What to do: Scan the entries and state how many lines contain "DoxyItemize". Write no other text.

━━━━━ Study material ━━━━━

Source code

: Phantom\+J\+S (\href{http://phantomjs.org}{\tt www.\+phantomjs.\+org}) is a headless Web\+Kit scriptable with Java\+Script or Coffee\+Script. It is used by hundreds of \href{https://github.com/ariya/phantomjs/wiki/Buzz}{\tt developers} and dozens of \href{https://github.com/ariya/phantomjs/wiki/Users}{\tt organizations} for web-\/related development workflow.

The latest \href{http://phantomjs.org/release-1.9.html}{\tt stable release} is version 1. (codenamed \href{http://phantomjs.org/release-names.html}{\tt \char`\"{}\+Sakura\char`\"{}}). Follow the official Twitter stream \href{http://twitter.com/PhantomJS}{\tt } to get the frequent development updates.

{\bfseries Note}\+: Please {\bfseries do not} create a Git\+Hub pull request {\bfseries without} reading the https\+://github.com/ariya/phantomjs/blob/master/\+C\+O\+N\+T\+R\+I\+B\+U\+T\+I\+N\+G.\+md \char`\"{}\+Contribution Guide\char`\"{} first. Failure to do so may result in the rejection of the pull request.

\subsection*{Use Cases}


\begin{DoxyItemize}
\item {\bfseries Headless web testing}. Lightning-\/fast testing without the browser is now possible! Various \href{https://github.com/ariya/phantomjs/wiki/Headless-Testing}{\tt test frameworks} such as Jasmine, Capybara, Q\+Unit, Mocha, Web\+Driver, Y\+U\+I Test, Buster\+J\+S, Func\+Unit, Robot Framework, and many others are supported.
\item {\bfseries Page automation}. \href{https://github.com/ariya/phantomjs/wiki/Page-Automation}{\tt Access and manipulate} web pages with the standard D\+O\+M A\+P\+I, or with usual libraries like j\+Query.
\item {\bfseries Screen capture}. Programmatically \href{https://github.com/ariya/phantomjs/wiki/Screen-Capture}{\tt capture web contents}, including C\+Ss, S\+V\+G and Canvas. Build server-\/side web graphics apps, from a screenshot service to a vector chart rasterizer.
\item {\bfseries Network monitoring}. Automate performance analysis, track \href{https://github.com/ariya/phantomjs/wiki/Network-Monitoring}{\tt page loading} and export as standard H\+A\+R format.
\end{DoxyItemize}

━━━━━

Expected answer: 2